**TASK BRIEF**. Which lines below hold the word "results"? Copy all of them.

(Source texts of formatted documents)
======
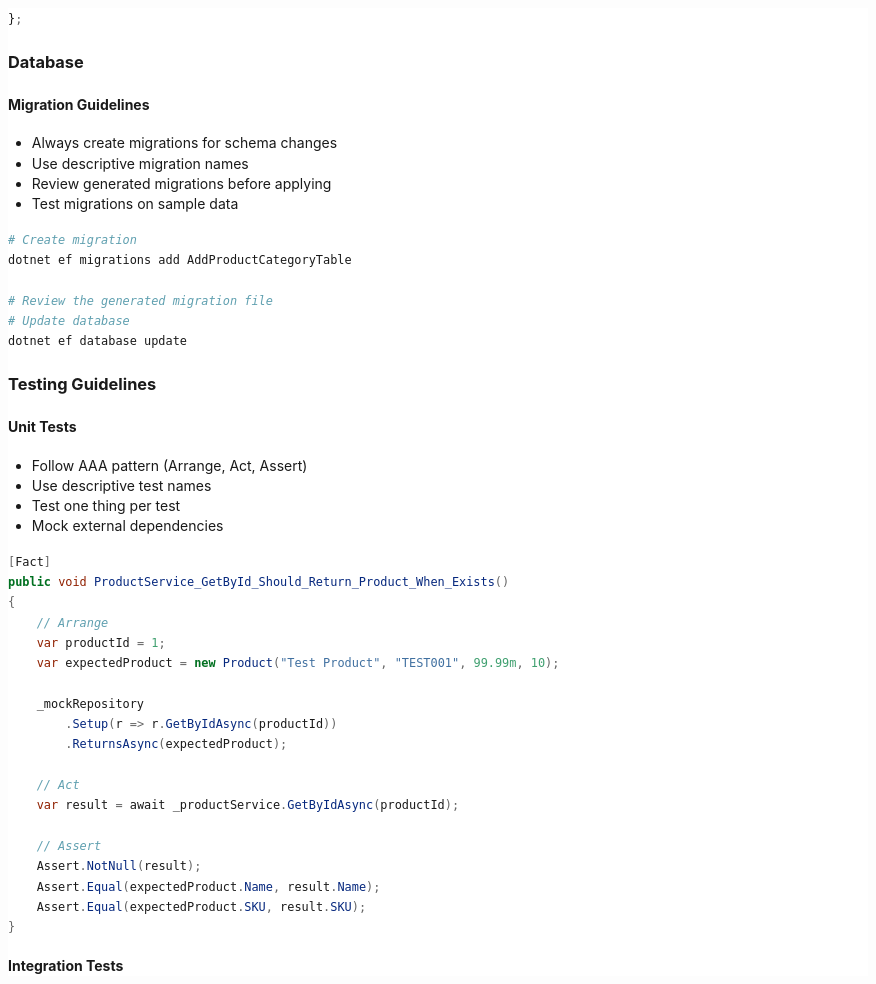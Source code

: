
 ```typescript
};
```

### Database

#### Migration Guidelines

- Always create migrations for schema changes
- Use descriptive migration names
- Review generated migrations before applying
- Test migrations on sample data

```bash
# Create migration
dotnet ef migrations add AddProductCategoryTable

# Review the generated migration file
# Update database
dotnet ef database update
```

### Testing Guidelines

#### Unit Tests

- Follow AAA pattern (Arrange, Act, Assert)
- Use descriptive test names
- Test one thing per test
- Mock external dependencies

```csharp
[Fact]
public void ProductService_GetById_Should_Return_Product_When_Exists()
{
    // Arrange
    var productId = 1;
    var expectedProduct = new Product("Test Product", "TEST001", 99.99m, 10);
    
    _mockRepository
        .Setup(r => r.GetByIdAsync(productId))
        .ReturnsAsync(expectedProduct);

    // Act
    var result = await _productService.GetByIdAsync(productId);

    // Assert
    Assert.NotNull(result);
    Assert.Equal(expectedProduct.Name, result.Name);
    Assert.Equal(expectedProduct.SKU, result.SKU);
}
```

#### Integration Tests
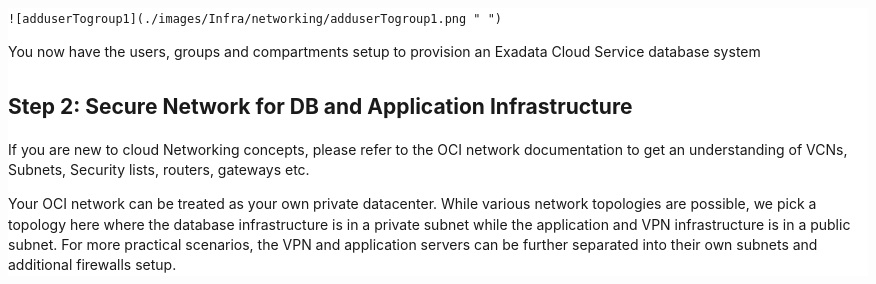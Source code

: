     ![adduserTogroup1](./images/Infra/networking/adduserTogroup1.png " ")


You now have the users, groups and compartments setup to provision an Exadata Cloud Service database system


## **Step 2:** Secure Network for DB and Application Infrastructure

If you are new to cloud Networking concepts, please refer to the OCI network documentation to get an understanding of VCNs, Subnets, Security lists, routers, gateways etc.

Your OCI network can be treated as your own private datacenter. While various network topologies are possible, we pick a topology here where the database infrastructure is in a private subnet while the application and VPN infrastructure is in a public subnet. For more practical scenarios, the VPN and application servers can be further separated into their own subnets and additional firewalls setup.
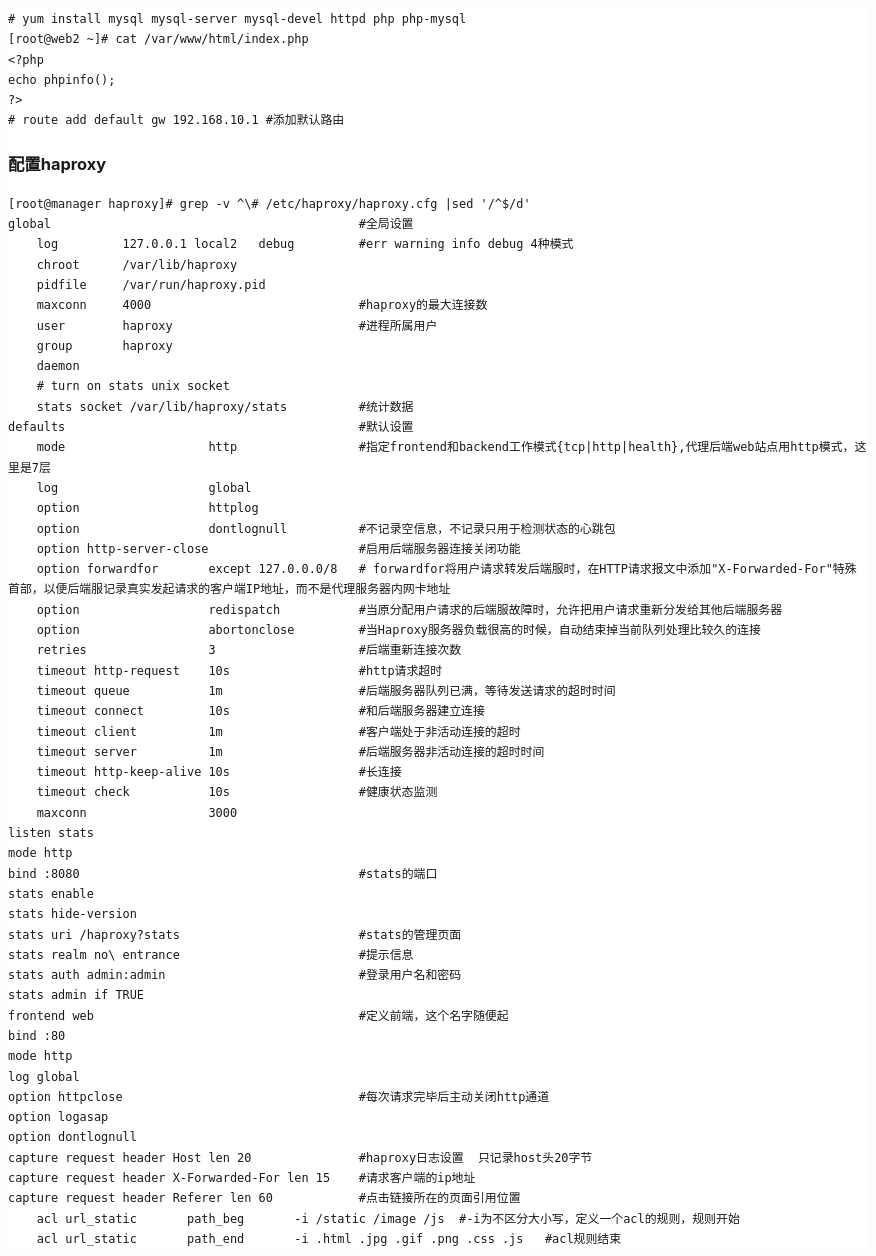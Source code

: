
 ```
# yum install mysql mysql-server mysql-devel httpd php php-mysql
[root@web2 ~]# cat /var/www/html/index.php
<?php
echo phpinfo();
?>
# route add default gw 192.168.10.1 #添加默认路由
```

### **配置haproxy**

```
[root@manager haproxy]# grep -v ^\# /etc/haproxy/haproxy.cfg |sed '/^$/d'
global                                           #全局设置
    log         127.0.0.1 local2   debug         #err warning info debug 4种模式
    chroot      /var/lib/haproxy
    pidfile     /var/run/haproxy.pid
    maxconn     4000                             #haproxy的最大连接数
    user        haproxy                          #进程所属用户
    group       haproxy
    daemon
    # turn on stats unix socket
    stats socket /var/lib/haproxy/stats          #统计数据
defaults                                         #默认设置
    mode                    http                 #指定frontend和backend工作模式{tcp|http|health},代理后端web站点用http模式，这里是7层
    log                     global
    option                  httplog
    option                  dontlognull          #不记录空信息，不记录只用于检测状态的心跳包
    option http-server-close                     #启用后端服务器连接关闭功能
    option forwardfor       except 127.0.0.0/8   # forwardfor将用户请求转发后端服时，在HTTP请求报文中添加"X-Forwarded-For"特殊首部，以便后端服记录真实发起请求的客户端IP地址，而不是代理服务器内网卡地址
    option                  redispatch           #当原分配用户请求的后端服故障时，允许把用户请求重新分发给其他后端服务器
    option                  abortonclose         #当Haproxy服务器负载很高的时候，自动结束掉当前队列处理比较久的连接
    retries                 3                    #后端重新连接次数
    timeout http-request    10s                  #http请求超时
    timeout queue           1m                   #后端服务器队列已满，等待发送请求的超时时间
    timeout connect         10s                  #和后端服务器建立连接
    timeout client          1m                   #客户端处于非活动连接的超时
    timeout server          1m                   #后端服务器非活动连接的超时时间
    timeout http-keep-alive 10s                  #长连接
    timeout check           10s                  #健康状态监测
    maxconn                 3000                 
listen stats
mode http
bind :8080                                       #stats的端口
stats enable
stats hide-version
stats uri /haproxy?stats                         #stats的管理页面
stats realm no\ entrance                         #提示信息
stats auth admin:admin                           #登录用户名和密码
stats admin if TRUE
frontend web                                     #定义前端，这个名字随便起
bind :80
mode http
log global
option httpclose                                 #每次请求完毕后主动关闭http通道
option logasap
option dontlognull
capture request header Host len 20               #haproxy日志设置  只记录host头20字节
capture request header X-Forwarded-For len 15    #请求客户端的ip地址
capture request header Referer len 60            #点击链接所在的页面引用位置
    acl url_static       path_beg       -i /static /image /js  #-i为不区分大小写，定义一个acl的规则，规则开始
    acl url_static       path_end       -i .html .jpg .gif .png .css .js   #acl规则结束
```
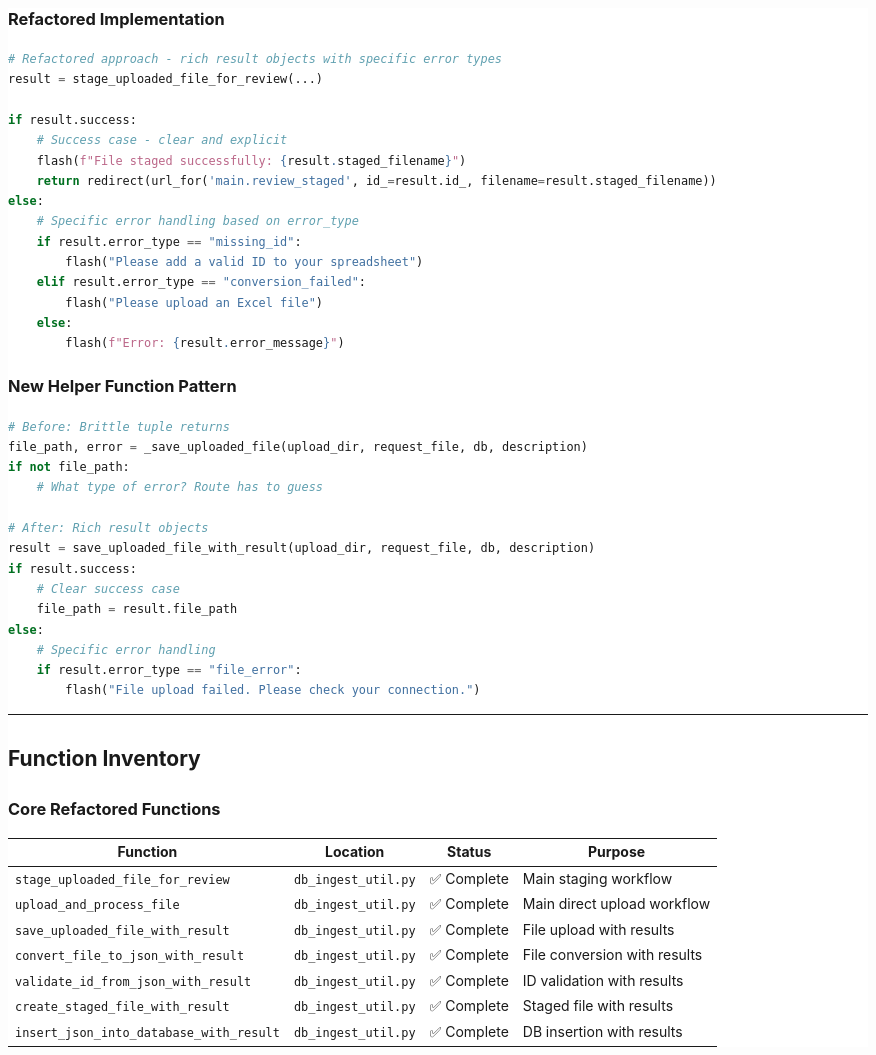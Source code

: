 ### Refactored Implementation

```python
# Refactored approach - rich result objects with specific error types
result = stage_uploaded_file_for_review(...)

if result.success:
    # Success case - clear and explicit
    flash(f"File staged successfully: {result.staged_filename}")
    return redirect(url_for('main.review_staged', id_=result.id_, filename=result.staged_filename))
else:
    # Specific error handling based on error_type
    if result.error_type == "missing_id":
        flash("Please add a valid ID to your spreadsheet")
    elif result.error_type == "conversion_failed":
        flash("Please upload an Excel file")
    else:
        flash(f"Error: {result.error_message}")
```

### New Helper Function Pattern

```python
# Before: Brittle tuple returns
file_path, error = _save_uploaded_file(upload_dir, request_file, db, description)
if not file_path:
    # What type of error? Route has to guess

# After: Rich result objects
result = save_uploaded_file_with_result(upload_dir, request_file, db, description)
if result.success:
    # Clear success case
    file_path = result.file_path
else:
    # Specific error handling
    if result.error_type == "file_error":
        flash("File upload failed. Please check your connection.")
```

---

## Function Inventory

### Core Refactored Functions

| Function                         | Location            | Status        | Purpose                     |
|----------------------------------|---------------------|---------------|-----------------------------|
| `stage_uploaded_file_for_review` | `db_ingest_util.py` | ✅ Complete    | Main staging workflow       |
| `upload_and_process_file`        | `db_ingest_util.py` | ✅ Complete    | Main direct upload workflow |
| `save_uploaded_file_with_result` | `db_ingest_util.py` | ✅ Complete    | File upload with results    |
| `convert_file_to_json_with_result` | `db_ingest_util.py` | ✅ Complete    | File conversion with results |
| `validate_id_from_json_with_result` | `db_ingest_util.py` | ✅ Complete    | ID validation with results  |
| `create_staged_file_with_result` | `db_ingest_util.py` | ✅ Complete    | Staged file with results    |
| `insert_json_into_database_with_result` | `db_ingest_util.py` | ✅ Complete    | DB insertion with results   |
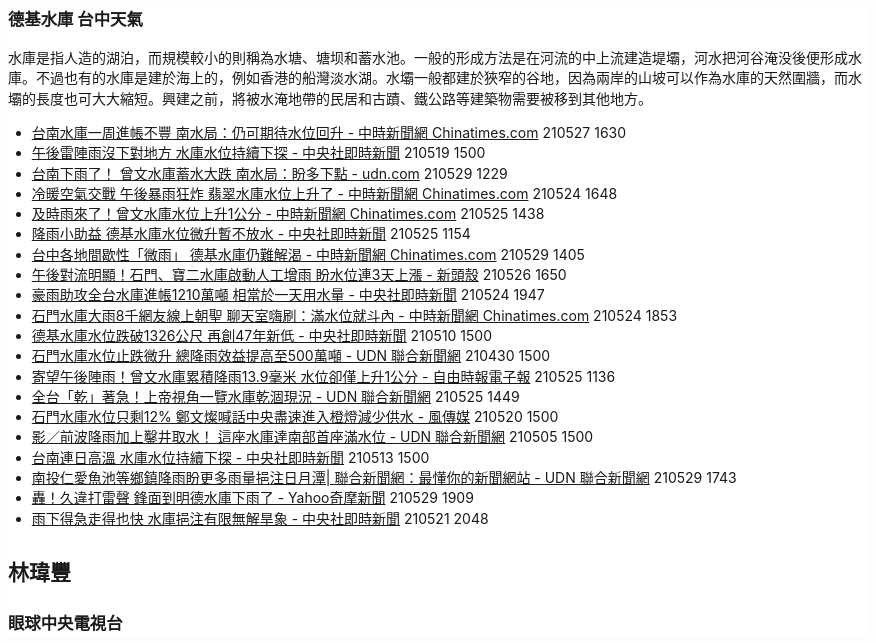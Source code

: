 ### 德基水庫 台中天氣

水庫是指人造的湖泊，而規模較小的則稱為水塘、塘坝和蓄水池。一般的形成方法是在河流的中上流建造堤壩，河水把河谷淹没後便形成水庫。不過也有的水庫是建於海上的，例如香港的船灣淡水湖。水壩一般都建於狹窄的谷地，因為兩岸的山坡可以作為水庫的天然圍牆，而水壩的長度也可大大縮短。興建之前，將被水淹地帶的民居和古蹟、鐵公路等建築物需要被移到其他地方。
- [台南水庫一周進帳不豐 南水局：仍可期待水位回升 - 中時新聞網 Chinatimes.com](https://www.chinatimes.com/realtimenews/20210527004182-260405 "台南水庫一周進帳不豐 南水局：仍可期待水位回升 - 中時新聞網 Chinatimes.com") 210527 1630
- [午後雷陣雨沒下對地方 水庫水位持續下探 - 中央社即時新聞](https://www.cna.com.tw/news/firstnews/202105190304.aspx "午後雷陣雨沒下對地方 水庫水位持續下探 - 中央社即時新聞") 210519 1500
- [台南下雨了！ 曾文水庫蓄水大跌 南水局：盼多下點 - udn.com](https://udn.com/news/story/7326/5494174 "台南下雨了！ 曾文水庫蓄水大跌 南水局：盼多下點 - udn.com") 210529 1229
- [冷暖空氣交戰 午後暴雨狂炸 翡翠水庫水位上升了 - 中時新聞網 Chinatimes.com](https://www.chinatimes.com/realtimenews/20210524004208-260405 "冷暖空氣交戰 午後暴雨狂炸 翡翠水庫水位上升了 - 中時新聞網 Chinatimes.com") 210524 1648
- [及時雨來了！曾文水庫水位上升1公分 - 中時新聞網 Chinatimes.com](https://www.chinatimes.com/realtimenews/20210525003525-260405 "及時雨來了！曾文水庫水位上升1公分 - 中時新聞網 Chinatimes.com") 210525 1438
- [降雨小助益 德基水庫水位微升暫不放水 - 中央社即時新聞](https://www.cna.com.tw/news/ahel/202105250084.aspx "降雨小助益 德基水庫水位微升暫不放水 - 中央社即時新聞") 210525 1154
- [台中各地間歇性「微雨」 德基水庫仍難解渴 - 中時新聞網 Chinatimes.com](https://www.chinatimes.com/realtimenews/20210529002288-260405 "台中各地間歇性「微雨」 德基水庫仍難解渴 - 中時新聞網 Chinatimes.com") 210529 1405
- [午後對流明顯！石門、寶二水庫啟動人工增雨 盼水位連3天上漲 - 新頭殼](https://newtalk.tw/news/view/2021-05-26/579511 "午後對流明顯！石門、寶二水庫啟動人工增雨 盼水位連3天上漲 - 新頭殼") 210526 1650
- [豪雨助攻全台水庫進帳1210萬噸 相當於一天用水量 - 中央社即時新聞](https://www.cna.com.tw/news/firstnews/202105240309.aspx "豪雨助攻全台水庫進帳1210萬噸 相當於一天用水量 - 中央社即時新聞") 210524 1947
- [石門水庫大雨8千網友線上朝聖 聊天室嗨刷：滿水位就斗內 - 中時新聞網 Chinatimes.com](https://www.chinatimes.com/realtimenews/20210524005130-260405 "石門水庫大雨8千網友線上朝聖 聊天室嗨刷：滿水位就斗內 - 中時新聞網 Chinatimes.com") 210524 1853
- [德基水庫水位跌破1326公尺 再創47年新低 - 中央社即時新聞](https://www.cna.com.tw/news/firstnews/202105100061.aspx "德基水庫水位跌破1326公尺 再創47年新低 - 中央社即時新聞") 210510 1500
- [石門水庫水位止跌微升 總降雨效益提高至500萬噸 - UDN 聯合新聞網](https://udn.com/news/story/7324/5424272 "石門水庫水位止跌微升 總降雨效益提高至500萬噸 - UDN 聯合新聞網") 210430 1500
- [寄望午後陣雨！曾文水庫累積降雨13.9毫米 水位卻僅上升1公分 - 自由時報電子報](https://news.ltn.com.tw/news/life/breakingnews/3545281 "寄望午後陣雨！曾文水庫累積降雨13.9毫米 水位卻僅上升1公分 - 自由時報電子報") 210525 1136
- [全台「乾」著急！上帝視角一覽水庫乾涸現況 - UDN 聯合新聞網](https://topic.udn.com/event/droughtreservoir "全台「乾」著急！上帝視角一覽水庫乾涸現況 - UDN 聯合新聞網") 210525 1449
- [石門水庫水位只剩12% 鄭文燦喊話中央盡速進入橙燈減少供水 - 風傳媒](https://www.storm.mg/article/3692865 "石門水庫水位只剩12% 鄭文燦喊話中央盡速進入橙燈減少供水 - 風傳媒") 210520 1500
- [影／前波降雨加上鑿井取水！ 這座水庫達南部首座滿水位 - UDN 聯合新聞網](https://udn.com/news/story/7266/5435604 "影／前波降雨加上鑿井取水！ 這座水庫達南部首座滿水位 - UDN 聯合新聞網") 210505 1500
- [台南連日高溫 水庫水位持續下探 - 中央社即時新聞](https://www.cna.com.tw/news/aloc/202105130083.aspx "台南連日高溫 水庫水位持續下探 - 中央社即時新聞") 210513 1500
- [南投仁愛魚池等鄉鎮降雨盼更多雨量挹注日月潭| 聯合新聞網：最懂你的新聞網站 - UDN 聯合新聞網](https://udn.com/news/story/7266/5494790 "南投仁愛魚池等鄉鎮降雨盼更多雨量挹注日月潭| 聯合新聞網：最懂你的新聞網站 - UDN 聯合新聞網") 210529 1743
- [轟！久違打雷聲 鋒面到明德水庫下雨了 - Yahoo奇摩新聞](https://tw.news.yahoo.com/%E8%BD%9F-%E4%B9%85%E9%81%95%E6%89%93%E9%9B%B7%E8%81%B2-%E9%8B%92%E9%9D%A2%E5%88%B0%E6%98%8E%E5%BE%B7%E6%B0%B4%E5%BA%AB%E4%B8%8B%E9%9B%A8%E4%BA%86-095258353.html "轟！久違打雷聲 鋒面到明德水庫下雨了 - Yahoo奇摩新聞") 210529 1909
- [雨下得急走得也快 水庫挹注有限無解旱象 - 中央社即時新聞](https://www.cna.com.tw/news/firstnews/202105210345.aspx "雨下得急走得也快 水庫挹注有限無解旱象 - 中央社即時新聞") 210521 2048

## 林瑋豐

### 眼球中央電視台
======
**ANSWER TO THIS EXERCISE**.
| `save_uploaded_file_with_result` | `db_ingest_util.py` | ✅ Complete    | File upload with results    |
| `convert_file_to_json_with_result` | `db_ingest_util.py` | ✅ Complete    | File conversion with results |
| `validate_id_from_json_with_result` | `db_ingest_util.py` | ✅ Complete    | ID validation with results  |
| `create_staged_file_with_result` | `db_ingest_util.py` | ✅ Complete    | Staged file with results    |
| `insert_json_into_database_with_result` | `db_ingest_util.py` | ✅ Complete    | DB insertion with results   |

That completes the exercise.